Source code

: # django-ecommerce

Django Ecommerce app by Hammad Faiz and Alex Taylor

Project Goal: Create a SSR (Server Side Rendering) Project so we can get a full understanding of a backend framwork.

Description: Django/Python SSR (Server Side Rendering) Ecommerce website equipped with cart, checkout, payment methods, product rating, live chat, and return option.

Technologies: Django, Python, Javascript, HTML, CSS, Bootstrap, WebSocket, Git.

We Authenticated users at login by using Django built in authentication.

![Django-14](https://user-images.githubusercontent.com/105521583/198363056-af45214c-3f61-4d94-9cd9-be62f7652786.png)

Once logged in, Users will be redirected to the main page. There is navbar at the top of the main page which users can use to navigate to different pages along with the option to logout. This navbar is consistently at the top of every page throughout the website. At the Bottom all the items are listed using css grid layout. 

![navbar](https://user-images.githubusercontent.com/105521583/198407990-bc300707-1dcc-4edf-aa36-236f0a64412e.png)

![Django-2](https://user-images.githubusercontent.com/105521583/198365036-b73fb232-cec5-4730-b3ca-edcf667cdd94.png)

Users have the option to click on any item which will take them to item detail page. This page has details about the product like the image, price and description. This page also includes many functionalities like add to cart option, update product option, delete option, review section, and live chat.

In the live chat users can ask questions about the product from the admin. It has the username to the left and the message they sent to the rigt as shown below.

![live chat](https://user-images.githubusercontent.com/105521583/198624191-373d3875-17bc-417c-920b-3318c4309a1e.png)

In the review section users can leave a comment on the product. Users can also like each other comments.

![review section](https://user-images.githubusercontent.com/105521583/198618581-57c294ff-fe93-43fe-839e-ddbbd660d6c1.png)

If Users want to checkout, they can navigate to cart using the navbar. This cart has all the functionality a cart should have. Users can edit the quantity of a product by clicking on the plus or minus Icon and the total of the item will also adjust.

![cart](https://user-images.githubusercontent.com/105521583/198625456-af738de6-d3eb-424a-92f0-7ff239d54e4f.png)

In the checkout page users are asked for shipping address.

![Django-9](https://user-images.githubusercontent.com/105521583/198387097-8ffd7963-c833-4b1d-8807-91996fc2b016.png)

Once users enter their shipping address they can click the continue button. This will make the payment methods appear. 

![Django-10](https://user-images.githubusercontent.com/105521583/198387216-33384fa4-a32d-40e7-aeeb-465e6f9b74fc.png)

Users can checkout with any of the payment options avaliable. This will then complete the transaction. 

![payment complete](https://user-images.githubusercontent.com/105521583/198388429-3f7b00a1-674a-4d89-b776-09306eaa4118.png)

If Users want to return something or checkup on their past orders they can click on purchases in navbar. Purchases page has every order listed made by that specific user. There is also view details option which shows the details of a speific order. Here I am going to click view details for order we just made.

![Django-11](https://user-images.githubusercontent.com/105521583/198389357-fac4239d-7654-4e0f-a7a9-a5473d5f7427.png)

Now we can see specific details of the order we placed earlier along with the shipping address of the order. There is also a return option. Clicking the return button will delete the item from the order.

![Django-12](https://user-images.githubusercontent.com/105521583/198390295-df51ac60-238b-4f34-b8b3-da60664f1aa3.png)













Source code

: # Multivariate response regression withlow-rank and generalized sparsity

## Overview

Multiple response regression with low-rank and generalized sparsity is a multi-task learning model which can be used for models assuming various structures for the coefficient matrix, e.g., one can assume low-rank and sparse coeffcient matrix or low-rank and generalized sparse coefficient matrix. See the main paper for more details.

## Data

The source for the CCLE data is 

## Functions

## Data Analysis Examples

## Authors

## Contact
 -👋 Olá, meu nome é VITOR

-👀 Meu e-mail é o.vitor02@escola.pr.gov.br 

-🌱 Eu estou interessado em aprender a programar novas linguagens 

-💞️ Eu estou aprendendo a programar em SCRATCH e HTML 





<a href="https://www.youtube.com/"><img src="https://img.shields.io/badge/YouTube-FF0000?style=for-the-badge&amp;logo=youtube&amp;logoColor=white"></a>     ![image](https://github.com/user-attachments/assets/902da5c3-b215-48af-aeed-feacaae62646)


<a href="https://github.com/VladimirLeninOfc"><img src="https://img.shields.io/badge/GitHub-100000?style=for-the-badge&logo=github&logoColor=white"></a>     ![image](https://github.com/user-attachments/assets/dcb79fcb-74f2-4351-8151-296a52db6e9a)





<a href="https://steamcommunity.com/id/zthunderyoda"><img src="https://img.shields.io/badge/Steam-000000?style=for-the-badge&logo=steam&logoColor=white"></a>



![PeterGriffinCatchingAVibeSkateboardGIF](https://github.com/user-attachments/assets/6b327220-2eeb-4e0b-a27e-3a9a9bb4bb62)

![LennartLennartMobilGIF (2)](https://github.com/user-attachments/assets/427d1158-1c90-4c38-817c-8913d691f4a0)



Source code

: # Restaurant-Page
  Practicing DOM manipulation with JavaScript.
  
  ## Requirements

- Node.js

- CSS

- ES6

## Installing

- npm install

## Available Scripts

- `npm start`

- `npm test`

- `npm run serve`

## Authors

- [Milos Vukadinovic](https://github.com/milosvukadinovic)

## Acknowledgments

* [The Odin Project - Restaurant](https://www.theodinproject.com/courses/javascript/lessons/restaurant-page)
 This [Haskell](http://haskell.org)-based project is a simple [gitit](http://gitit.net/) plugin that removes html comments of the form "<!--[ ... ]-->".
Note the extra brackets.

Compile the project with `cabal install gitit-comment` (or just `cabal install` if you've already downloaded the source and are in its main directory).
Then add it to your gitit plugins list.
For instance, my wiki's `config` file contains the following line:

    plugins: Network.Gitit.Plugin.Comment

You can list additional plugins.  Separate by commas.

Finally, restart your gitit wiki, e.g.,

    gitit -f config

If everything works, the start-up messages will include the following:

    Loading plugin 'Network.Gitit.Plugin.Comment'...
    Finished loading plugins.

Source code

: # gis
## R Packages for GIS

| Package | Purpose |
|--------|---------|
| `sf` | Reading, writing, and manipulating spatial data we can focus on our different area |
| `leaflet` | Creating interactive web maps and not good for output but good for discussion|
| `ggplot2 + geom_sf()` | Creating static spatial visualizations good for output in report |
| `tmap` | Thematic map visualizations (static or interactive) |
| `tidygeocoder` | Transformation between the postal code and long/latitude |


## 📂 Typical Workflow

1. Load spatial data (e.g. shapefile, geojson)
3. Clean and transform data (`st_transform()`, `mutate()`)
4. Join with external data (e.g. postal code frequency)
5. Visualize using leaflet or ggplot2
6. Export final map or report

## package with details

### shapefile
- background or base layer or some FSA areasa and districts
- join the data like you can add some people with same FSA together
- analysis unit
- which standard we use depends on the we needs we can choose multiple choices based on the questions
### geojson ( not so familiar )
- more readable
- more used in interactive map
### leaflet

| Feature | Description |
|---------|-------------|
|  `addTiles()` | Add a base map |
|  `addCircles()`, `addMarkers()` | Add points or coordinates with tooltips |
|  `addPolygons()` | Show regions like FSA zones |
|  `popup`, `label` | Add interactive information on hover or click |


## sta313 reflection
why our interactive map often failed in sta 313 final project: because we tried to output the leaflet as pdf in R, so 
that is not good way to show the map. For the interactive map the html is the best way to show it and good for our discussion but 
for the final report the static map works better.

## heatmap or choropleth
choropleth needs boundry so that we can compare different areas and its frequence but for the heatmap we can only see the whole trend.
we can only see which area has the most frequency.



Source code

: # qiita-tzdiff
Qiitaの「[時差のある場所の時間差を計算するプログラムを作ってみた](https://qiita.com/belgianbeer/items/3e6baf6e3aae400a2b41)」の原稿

——————

Work through the entries, filtering for the string "plugins", and copy each line that holds it.

Then add it to your gitit plugins list.
    plugins: Network.Gitit.Plugin.Comment
You can list additional plugins.  Separate by commas.
    Finished loading plugins.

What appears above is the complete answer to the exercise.